» **Problem description**: Find every line of the listing below where "image" appears, and copy it.

##### Data provided

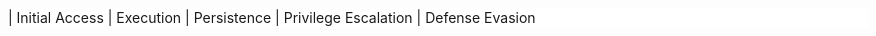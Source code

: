 | Initial Access                                                                                                                                                                                                                                                                                              | Execution                                                                                                                                                                                                                                                                                                                                                                                                                                                                                                                                                                                                                                                                                                                                                                   | Persistence                                                                                                                                                                                                                                                                                                                                                                                                                                                                                                                                                                                                                                                                                                                                                                                                                                                                                                                                                                                                                                                              | Privilege Escalation                                                                                                                                                                                                                                                                                                                                                                                                                                                                                                                                                                                                                                                                                                                                                                                                                                                                                                                                                                                                                                                                                                                                           | Defense Evasion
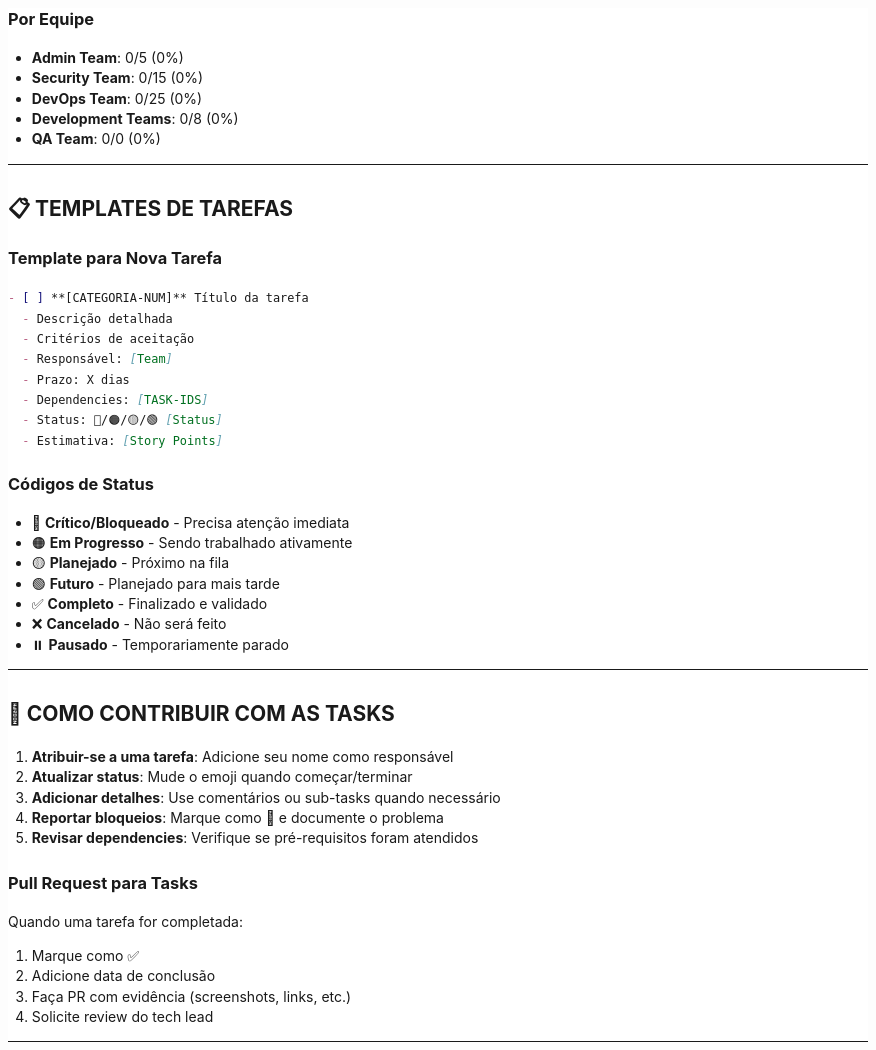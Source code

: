 ### Por Equipe
- **Admin Team**: 0/5 (0%)
- **Security Team**: 0/15 (0%)
- **DevOps Team**: 0/25 (0%)
- **Development Teams**: 0/8 (0%)
- **QA Team**: 0/0 (0%)

---

## 📋 TEMPLATES DE TAREFAS

### Template para Nova Tarefa
```markdown
- [ ] **[CATEGORIA-NUM]** Título da tarefa
  - Descrição detalhada
  - Critérios de aceitação
  - Responsável: [Team]
  - Prazo: X dias
  - Dependencies: [TASK-IDS]
  - Status: 🔴/🟠/🟡/🟢 [Status]
  - Estimativa: [Story Points]
```

### Códigos de Status
- 🔴 **Crítico/Bloqueado** - Precisa atenção imediata
- 🟠 **Em Progresso** - Sendo trabalhado ativamente
- 🟡 **Planejado** - Próximo na fila
- 🟢 **Futuro** - Planejado para mais tarde
- ✅ **Completo** - Finalizado e validado
- ❌ **Cancelado** - Não será feito
- ⏸️ **Pausado** - Temporariamente parado

---

## 🤝 COMO CONTRIBUIR COM AS TASKS

1. **Atribuir-se a uma tarefa**: Adicione seu nome como responsável
2. **Atualizar status**: Mude o emoji quando começar/terminar
3. **Adicionar detalhes**: Use comentários ou sub-tasks quando necessário
4. **Reportar bloqueios**: Marque como 🔴 e documente o problema
5. **Revisar dependencies**: Verifique se pré-requisitos foram atendidos

### Pull Request para Tasks
Quando uma tarefa for completada:
1. Marque como ✅
2. Adicione data de conclusão
3. Faça PR com evidência (screenshots, links, etc.)
4. Solicite review do tech lead

---
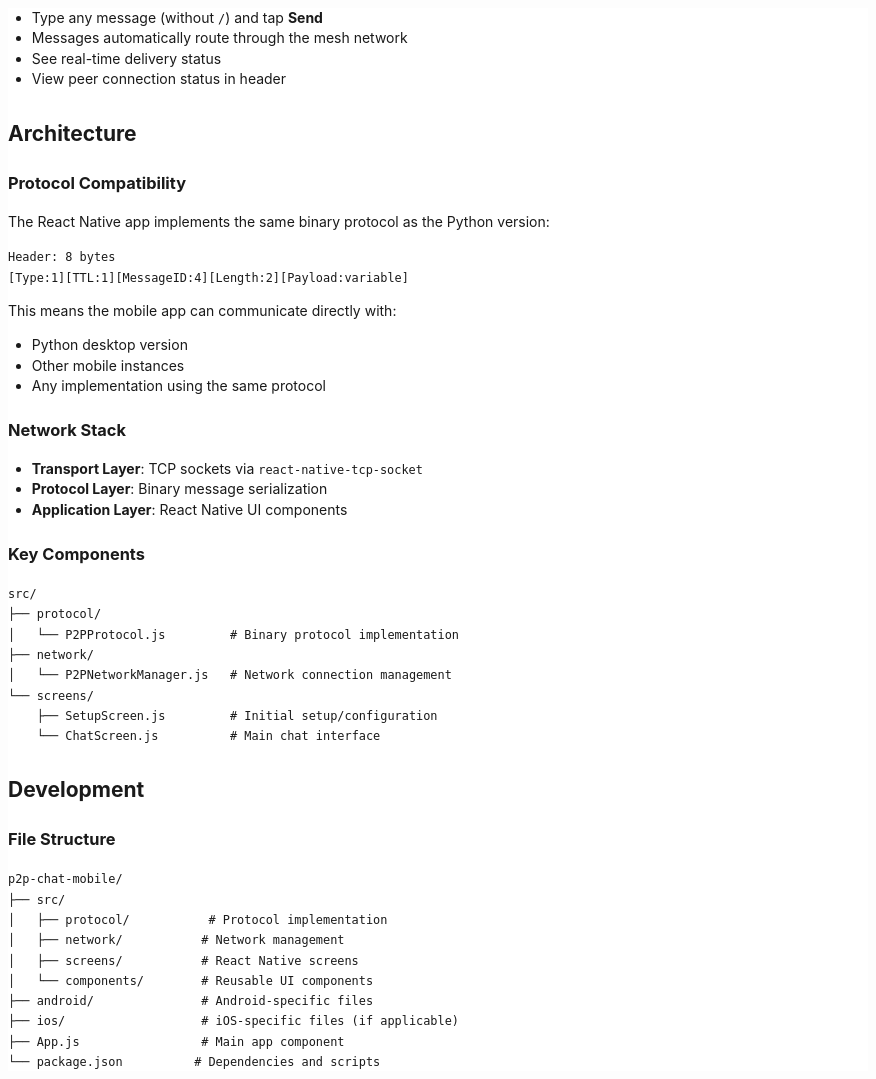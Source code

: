 - Type any message (without `/`) and tap **Send**
- Messages automatically route through the mesh network
- See real-time delivery status
- View peer connection status in header

## Architecture

### Protocol Compatibility

The React Native app implements the same binary protocol as the Python version:

```
Header: 8 bytes
[Type:1][TTL:1][MessageID:4][Length:2][Payload:variable]
```

This means the mobile app can communicate directly with:
- Python desktop version
- Other mobile instances  
- Any implementation using the same protocol

### Network Stack

- **Transport Layer**: TCP sockets via `react-native-tcp-socket`
- **Protocol Layer**: Binary message serialization
- **Application Layer**: React Native UI components

### Key Components

```
src/
├── protocol/
│   └── P2PProtocol.js         # Binary protocol implementation
├── network/
│   └── P2PNetworkManager.js   # Network connection management  
└── screens/
    ├── SetupScreen.js         # Initial setup/configuration
    └── ChatScreen.js          # Main chat interface
```

## Development

### File Structure

```
p2p-chat-mobile/
├── src/
│   ├── protocol/           # Protocol implementation
│   ├── network/           # Network management
│   ├── screens/           # React Native screens
│   └── components/        # Reusable UI components
├── android/               # Android-specific files
├── ios/                   # iOS-specific files (if applicable)  
├── App.js                 # Main app component
└── package.json          # Dependencies and scripts
```
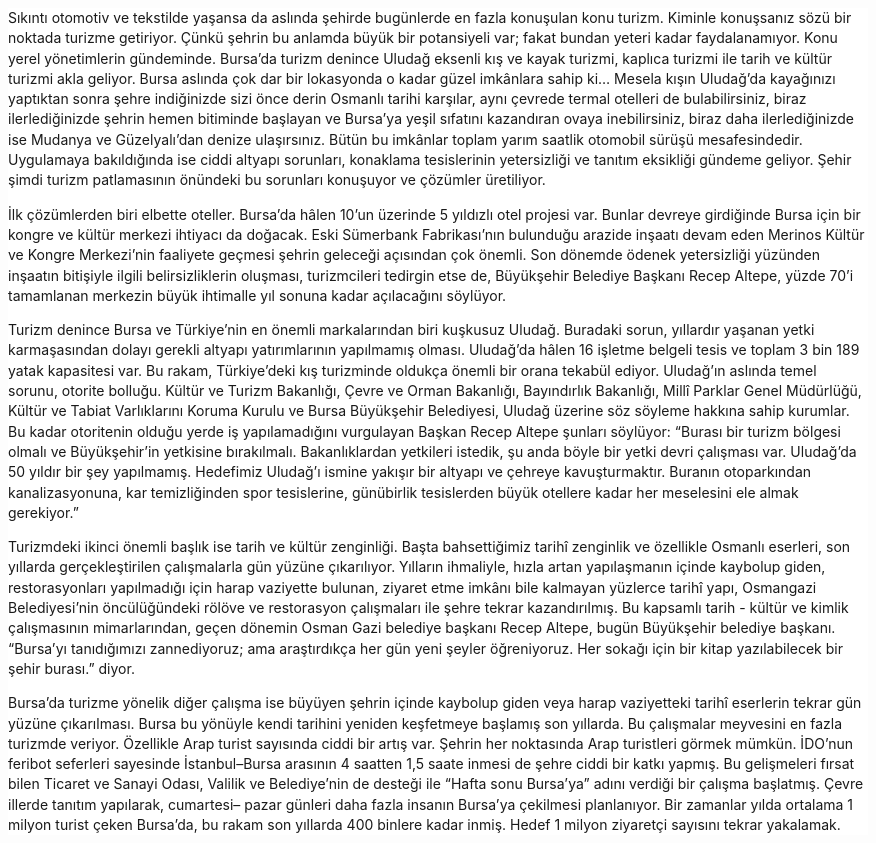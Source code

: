   Sıkıntı otomotiv ve tekstilde yaşansa da aslında şehirde bugünlerde en fazla konuşulan konu turizm. Kiminle konuşsanız sözü bir noktada turizme getiriyor. Çünkü şehrin bu anlamda büyük bir potansiyeli var; fakat bundan yeteri kadar faydalanamıyor. Konu yerel yönetimlerin gündeminde. Bursa’da turizm denince Uludağ eksenli kış ve kayak turizmi, kaplıca turizmi ile tarih ve kültür turizmi akla geliyor. Bursa aslında çok dar bir lokasyonda o kadar güzel imkânlara sahip ki… Mesela kışın Uludağ’da kayağınızı yaptıktan sonra şehre indiğinizde sizi önce derin Osmanlı tarihi karşılar, aynı çevrede termal otelleri de bulabilirsiniz, biraz ilerlediğinizde şehrin hemen bitiminde başlayan ve Bursa’ya yeşil sıfatını kazandıran ovaya inebilirsiniz, biraz daha ilerlediğinizde ise Mudanya ve Güzelyalı’dan denize ulaşırsınız. Bütün bu imkânlar toplam yarım saatlik otomobil sürüşü mesafesindedir. Uygulamaya bakıldığında ise ciddi altyapı sorunları, konaklama tesislerinin yetersizliği ve tanıtım eksikliği gündeme geliyor. Şehir şimdi
  <span>
  </span>
  turizm patlamasının önündeki bu sorunları konuşuyor ve çözümler üretiliyor.
 </p>
 <p class="MsoNormal">
  İlk çözümlerden biri elbette oteller. Bursa’da hâlen 10’un üzerinde 5 yıldızlı otel projesi var. Bunlar devreye girdiğinde Bursa için bir kongre ve kültür merkezi ihtiyacı da doğacak. Eski Sümerbank Fabrikası’nın bulunduğu arazide inşaatı devam eden Merinos Kültür ve Kongre Merkezi’nin faaliyete geçmesi şehrin geleceği açısından çok önemli. Son dönemde ödenek yetersizliği yüzünden inşaatın bitişiyle ilgili belirsizliklerin oluşması, turizmcileri tedirgin etse de, Büyükşehir Belediye Başkanı Recep Altepe, yüzde 70’i tamamlanan merkezin büyük ihtimalle yıl sonuna kadar açılacağını söylüyor.
 </p>
 <p class="MsoNormal">
  Turizm denince Bursa ve Türkiye’nin en önemli markalarından biri kuşkusuz Uludağ. Buradaki sorun, yıllardır yaşanan yetki karmaşasından dolayı gerekli altyapı yatırımlarının yapılmamış olması. Uludağ’da hâlen 16 işletme belgeli tesis ve toplam 3 bin 189 yatak kapasitesi var. Bu rakam, Türkiye’deki kış turizminde oldukça önemli bir orana tekabül ediyor. Uludağ’ın aslında temel sorunu, otorite bolluğu. Kültür ve Turizm Bakanlığı, Çevre ve Orman Bakanlığı, Bayındırlık Bakanlığı, Millî Parklar Genel Müdürlüğü, Kültür ve Tabiat Varlıklarını Koruma Kurulu ve Bursa Büyükşehir Belediyesi, Uludağ üzerine söz söyleme hakkına sahip kurumlar. Bu kadar otoritenin olduğu yerde iş yapılamadığını vurgulayan Başkan Recep Altepe şunları söylüyor: “Burası bir turizm bölgesi olmalı ve Büyükşehir’in yetkisine bırakılmalı. Bakanlıklardan yetkileri istedik, şu anda böyle bir yetki devri çalışması var. Uludağ’da 50 yıldır bir şey yapılmamış. Hedefimiz Uludağ’ı ismine yakışır bir altyapı ve çehreye kavuşturmaktır. Buranın otoparkından kanalizasyonuna, kar temizliğinden spor tesislerine, günübirlik tesislerden büyük otellere kadar her meselesini ele almak gerekiyor.”
 </p>
 <p class="MsoNormal">
  Turizmdeki ikinci önemli başlık ise tarih ve kültür zenginliği. Başta bahsettiğimiz tarihî zenginlik ve özellikle Osmanlı eserleri, son yıllarda gerçekleştirilen çalışmalarla gün yüzüne çıkarılıyor. Yılların ihmaliyle, hızla artan yapılaşmanın içinde kaybolup giden, restorasyonları yapılmadığı için harap vaziyette bulunan, ziyaret etme imkânı bile kalmayan yüzlerce tarihî yapı, Osmangazi Belediyesi’nin öncülüğündeki rölöve ve restorasyon çalışmaları ile şehre tekrar kazandırılmış. Bu kapsamlı tarih - kültür ve kimlik çalışmasının mimarlarından, geçen dönemin Osman Gazi belediye başkanı Recep Altepe, bugün Büyükşehir belediye başkanı. “Bursa’yı tanıdığımızı zannediyoruz; ama araştırdıkça her gün yeni şeyler öğreniyoruz. Her sokağı için bir kitap yazılabilecek bir şehir burası.” diyor.
 </p>
 <p class="MsoNormal">
  Bursa’da turizme yönelik diğer çalışma ise büyüyen şehrin içinde kaybolup giden veya harap vaziyetteki tarihî eserlerin tekrar gün yüzüne çıkarılması. Bursa bu yönüyle kendi tarihini yeniden keşfetmeye başlamış son yıllarda. Bu çalışmalar meyvesini en fazla turizmde veriyor. Özellikle Arap turist sayısında ciddi bir artış var. Şehrin her noktasında Arap turistleri görmek mümkün. İDO’nun feribot seferleri sayesinde İstanbul–Bursa arasının 4 saatten 1,5 saate inmesi de şehre ciddi bir katkı yapmış. Bu gelişmeleri fırsat bilen Ticaret ve Sanayi Odası, Valilik ve Belediye’nin de desteği ile “Hafta sonu Bursa’ya” adını verdiği bir çalışma başlatmış. Çevre illerde tanıtım yapılarak, cumartesi– pazar günleri daha fazla insanın Bursa’ya çekilmesi planlanıyor. Bir zamanlar yılda ortalama 1 milyon turist çeken Bursa’da, bu rakam son yıllarda 400 binlere kadar inmiş. Hedef 1 milyon ziyaretçi sayısını tekrar yakalamak.
 </p>
 <p class="MsoNormal">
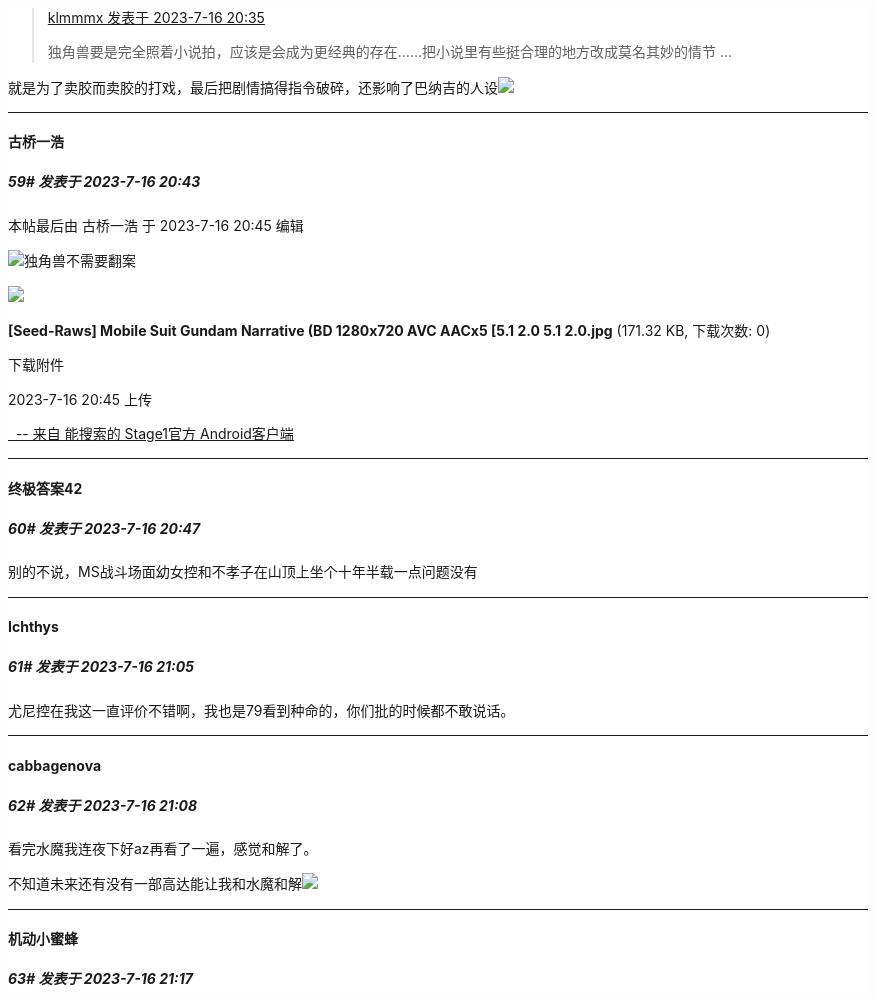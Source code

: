 <blockquote><a href="httphttps://bbs.saraba1st.com/2b/forum.php?mod=redirect&amp;goto=findpost&amp;pid=61685099&amp;ptid=2144645" target="_blank">klmmmx 发表于 2023-7-16 20:35</a>

独角兽要是完全照着小说拍，应该是会成为更经典的存在……把小说里有些挺合理的地方改成莫名其妙的情节 ...</blockquote>
就是为了卖胶而卖胶的打戏，最后把剧情搞得指令破碎，还影响了巴纳吉的人设<img src="https://static.saraba1st.com/image/smiley/face2017/068.png" referrerpolicy="no-referrer">

*****

####  古桥一浩  
##### 59#       发表于 2023-7-16 20:43

 本帖最后由 古桥一浩 于 2023-7-16 20:45 编辑 

<img src="https://static.saraba1st.com/image/smiley/face2017/033.png" referrerpolicy="no-referrer">独角兽不需要翻案

<img src="https://img.saraba1st.com/forum/202307/16/204554hudmsm59vmscazj5.jpg" referrerpolicy="no-referrer">

<strong>[Seed-Raws] Mobile Suit Gundam Narrative (BD 1280x720 AVC AACx5 [5.1 2.0 5.1 2.0.jpg</strong> (171.32 KB, 下载次数: 0)

下载附件

2023-7-16 20:45 上传

[  -- 来自 能搜索的 Stage1官方 Android客户端](https://www.coolapk.com/apk/140634)

*****

####  终极答案42  
##### 60#       发表于 2023-7-16 20:47

别的不说，MS战斗场面幼女控和不孝子在山顶上坐个十年半载一点问题没有


*****

####  Ichthys  
##### 61#       发表于 2023-7-16 21:05

尤尼控在我这一直评价不错啊，我也是79看到种命的，你们批的时候都不敢说话。

*****

####  cabbagenova  
##### 62#       发表于 2023-7-16 21:08

看完水魔我连夜下好az再看了一遍，感觉和解了。

不知道未来还有没有一部高达能让我和水魔和解<img src="https://static.saraba1st.com/image/smiley/face2017/067.png" referrerpolicy="no-referrer">


*****

####  机动小蜜蜂  
##### 63#       发表于 2023-7-16 21:17
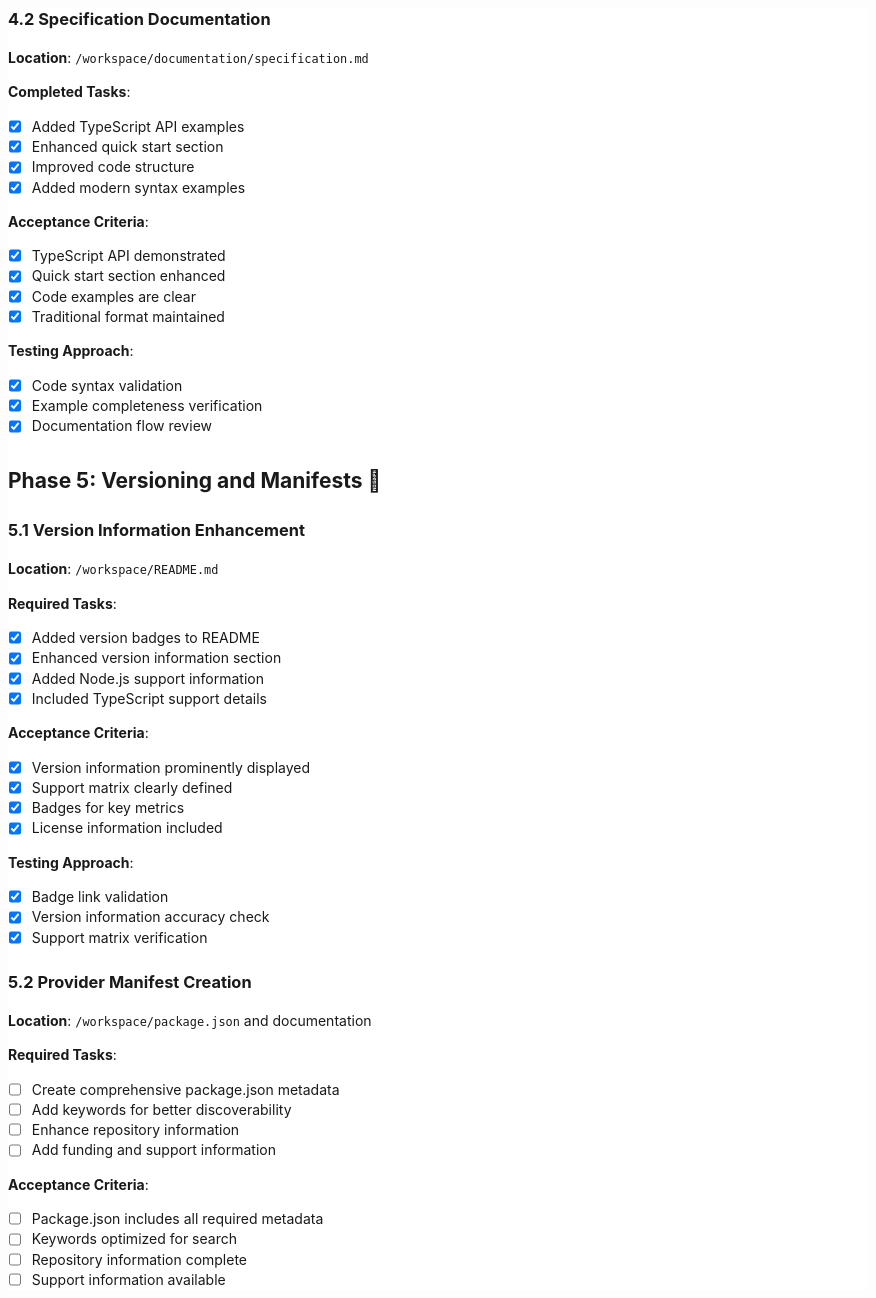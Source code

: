 ### 4.2 Specification Documentation
**Location**: `/workspace/documentation/specification.md`

**Completed Tasks**:
- [x] Added TypeScript API examples
- [x] Enhanced quick start section
- [x] Improved code structure
- [x] Added modern syntax examples

**Acceptance Criteria**:
- [x] TypeScript API demonstrated
- [x] Quick start section enhanced
- [x] Code examples are clear
- [x] Traditional format maintained

**Testing Approach**:
- [x] Code syntax validation
- [x] Example completeness verification
- [x] Documentation flow review

## Phase 5: Versioning and Manifests 🔄

### 5.1 Version Information Enhancement
**Location**: `/workspace/README.md`

**Required Tasks**:
- [x] Added version badges to README
- [x] Enhanced version information section
- [x] Added Node.js support information
- [x] Included TypeScript support details

**Acceptance Criteria**:
- [x] Version information prominently displayed
- [x] Support matrix clearly defined
- [x] Badges for key metrics
- [x] License information included

**Testing Approach**:
- [x] Badge link validation
- [x] Version information accuracy check
- [x] Support matrix verification

### 5.2 Provider Manifest Creation
**Location**: `/workspace/package.json` and documentation

**Required Tasks**:
- [ ] Create comprehensive package.json metadata
- [ ] Add keywords for better discoverability
- [ ] Enhance repository information
- [ ] Add funding and support information

**Acceptance Criteria**:
- [ ] Package.json includes all required metadata
- [ ] Keywords optimized for search
- [ ] Repository information complete
- [ ] Support information available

##########

» **Completed task**:
就是为了卖胶而卖胶的打戏，最后把剧情搞得指令破碎，还影响了巴纳吉的人设<img src="https://static.saraba1st.com/image/smiley/face2017/068.png" referrerpolicy="no-referrer">
<img src="https://static.saraba1st.com/image/smiley/face2017/033.png" referrerpolicy="no-referrer">独角兽不需要翻案
不知道未来还有没有一部高达能让我和水魔和解<img src="https://static.saraba1st.com/image/smiley/face2017/067.png" referrerpolicy="no-referrer">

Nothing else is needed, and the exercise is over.